Action item
Write every entry out again, exactly as given.

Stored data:
+ + + +

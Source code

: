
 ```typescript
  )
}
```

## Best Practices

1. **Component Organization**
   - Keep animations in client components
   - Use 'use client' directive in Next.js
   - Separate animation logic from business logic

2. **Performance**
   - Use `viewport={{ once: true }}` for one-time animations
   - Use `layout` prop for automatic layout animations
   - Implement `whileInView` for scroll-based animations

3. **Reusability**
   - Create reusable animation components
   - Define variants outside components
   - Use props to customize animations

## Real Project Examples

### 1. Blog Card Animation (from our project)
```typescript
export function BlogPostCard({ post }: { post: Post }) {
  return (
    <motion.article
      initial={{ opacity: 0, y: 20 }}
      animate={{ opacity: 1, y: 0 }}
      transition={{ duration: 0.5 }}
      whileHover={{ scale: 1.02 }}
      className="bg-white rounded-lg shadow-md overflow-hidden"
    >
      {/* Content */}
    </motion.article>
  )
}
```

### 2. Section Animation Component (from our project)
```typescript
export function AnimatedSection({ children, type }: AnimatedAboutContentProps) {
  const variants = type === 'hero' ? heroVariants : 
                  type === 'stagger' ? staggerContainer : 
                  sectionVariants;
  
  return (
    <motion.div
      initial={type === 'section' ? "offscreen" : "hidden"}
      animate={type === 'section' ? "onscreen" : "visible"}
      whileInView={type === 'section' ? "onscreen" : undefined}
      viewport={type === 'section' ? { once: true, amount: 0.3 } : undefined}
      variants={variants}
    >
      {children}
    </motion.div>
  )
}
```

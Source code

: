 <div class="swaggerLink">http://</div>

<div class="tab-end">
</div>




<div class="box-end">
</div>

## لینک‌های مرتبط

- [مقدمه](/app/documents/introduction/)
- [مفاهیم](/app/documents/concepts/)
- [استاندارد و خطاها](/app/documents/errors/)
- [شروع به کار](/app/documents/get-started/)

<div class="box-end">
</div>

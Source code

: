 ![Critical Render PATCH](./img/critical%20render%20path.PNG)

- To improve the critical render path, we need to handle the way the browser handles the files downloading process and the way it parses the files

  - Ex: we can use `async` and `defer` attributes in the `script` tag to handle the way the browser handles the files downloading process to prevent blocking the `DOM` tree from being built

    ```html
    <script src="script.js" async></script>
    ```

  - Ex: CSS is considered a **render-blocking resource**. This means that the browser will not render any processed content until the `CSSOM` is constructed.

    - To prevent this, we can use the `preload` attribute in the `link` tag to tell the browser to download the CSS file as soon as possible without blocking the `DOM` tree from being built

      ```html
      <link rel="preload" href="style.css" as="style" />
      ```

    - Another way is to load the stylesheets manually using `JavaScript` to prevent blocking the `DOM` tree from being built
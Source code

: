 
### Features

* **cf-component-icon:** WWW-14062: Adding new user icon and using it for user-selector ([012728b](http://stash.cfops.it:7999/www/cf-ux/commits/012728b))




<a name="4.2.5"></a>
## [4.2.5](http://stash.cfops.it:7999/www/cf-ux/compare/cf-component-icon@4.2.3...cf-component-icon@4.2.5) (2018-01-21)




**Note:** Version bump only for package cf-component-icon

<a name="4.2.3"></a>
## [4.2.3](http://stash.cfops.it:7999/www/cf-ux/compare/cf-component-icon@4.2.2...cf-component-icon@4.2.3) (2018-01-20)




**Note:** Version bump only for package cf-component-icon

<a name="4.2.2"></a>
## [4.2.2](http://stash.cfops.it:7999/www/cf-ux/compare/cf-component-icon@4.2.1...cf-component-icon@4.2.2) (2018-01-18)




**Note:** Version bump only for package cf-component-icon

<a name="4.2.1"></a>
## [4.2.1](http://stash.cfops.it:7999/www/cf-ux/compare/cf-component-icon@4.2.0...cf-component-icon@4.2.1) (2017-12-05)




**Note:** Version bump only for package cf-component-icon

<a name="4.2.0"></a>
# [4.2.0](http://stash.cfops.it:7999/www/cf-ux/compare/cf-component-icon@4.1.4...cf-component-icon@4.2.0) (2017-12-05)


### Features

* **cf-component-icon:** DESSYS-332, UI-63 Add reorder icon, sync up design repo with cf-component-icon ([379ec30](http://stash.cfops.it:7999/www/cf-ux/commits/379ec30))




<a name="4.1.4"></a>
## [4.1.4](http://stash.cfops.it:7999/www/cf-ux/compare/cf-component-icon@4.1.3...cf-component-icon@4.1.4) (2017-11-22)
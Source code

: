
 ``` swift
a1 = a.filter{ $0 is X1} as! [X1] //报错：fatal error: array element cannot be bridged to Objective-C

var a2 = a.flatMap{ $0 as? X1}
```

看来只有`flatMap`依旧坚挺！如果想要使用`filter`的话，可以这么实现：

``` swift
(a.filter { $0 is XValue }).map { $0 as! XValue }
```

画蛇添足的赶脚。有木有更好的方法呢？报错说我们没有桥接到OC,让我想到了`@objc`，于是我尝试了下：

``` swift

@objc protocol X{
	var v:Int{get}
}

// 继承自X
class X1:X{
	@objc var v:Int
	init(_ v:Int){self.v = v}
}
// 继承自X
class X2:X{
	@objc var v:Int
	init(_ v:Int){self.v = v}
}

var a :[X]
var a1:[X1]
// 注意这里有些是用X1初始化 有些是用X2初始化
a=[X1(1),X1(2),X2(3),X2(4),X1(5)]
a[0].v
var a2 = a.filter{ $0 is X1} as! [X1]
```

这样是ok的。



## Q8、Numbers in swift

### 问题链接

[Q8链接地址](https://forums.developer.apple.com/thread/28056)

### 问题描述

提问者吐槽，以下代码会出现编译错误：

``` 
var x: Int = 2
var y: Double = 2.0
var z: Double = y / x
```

+ + + +

Reply
Source code

:
 ```typescript
  )
}
```

## Best Practices

1. **Component Organization**
   - Keep animations in client components
   - Use 'use client' directive in Next.js
   - Separate animation logic from business logic

2. **Performance**
   - Use `viewport={{ once: true }}` for one-time animations
   - Use `layout` prop for automatic layout animations
   - Implement `whileInView` for scroll-based animations

3. **Reusability**
   - Create reusable animation components
   - Define variants outside components
   - Use props to customize animations

## Real Project Examples

### 1. Blog Card Animation (from our project)
```typescript
export function BlogPostCard({ post }: { post: Post }) {
  return (
    <motion.article
      initial={{ opacity: 0, y: 20 }}
      animate={{ opacity: 1, y: 0 }}
      transition={{ duration: 0.5 }}
      whileHover={{ scale: 1.02 }}
      className="bg-white rounded-lg shadow-md overflow-hidden"
    >
      {/* Content */}
    </motion.article>
  )
}
```

### 2. Section Animation Component (from our project)
```typescript
export function AnimatedSection({ children, type }: AnimatedAboutContentProps) {
  const variants = type === 'hero' ? heroVariants : 
                  type === 'stagger' ? staggerContainer : 
                  sectionVariants;
  
  return (
    <motion.div
      initial={type === 'section' ? "offscreen" : "hidden"}
      animate={type === 'section' ? "onscreen" : "visible"}
      whileInView={type === 'section' ? "onscreen" : undefined}
      viewport={type === 'section' ? { once: true, amount: 0.3 } : undefined}
      variants={variants}
    >
      {children}
    </motion.div>
  )
}
```

Source code

: <div class="swaggerLink">http://</div>

<div class="tab-end">
</div>




<div class="box-end">
</div>

## لینک‌های مرتبط

- [مقدمه](/app/documents/introduction/)
- [مفاهیم](/app/documents/concepts/)
- [استاندارد و خطاها](/app/documents/errors/)
- [شروع به کار](/app/documents/get-started/)

<div class="box-end">
</div>

Source code

: ![Critical Render PATCH](./img/critical%20render%20path.PNG)

- To improve the critical render path, we need to handle the way the browser handles the files downloading process and the way it parses the files

  - Ex: we can use `async` and `defer` attributes in the `script` tag to handle the way the browser handles the files downloading process to prevent blocking the `DOM` tree from being built

    ```html
    <script src="script.js" async></script>
    ```

  - Ex: CSS is considered a **render-blocking resource**. This means that the browser will not render any processed content until the `CSSOM` is constructed.

    - To prevent this, we can use the `preload` attribute in the `link` tag to tell the browser to download the CSS file as soon as possible without blocking the `DOM` tree from being built

      ```html
      <link rel="preload" href="style.css" as="style" />
      ```

    - Another way is to load the stylesheets manually using `JavaScript` to prevent blocking the `DOM` tree from being built
Source code

: 
### Features

* **cf-component-icon:** WWW-14062: Adding new user icon and using it for user-selector ([012728b](http://stash.cfops.it:7999/www/cf-ux/commits/012728b))




<a name="4.2.5"></a>
## [4.2.5](http://stash.cfops.it:7999/www/cf-ux/compare/cf-component-icon@4.2.3...cf-component-icon@4.2.5) (2018-01-21)




**Note:** Version bump only for package cf-component-icon

<a name="4.2.3"></a>
## [4.2.3](http://stash.cfops.it:7999/www/cf-ux/compare/cf-component-icon@4.2.2...cf-component-icon@4.2.3) (2018-01-20)




**Note:** Version bump only for package cf-component-icon

<a name="4.2.2"></a>
## [4.2.2](http://stash.cfops.it:7999/www/cf-ux/compare/cf-component-icon@4.2.1...cf-component-icon@4.2.2) (2018-01-18)




**Note:** Version bump only for package cf-component-icon

<a name="4.2.1"></a>
## [4.2.1](http://stash.cfops.it:7999/www/cf-ux/compare/cf-component-icon@4.2.0...cf-component-icon@4.2.1) (2017-12-05)




**Note:** Version bump only for package cf-component-icon

<a name="4.2.0"></a>
# [4.2.0](http://stash.cfops.it:7999/www/cf-ux/compare/cf-component-icon@4.1.4...cf-component-icon@4.2.0) (2017-12-05)


### Features

* **cf-component-icon:** DESSYS-332, UI-63 Add reorder icon, sync up design repo with cf-component-icon ([379ec30](http://stash.cfops.it:7999/www/cf-ux/commits/379ec30))




<a name="4.1.4"></a>
## [4.1.4](http://stash.cfops.it:7999/www/cf-ux/compare/cf-component-icon@4.1.3...cf-component-icon@4.1.4) (2017-11-22)
Source code

:
 ``` swift
a1 = a.filter{ $0 is X1} as! [X1] //报错：fatal error: array element cannot be bridged to Objective-C

var a2 = a.flatMap{ $0 as? X1}
```

看来只有`flatMap`依旧坚挺！如果想要使用`filter`的话，可以这么实现：

``` swift
(a.filter { $0 is XValue }).map { $0 as! XValue }
```

画蛇添足的赶脚。有木有更好的方法呢？报错说我们没有桥接到OC,让我想到了`@objc`，于是我尝试了下：

``` swift

@objc protocol X{
	var v:Int{get}
}

// 继承自X
class X1:X{
	@objc var v:Int
	init(_ v:Int){self.v = v}
}
// 继承自X
class X2:X{
	@objc var v:Int
	init(_ v:Int){self.v = v}
}

var a :[X]
var a1:[X1]
// 注意这里有些是用X1初始化 有些是用X2初始化
a=[X1(1),X1(2),X2(3),X2(4),X1(5)]
a[0].v
var a2 = a.filter{ $0 is X1} as! [X1]
```

这样是ok的。



## Q8、Numbers in swift

### 问题链接

[Q8链接地址](https://forums.developer.apple.com/thread/28056)

### 问题描述

提问者吐槽，以下代码会出现编译错误：

``` 
var x: Int = 2
var y: Double = 2.0
var z: Double = y / x
```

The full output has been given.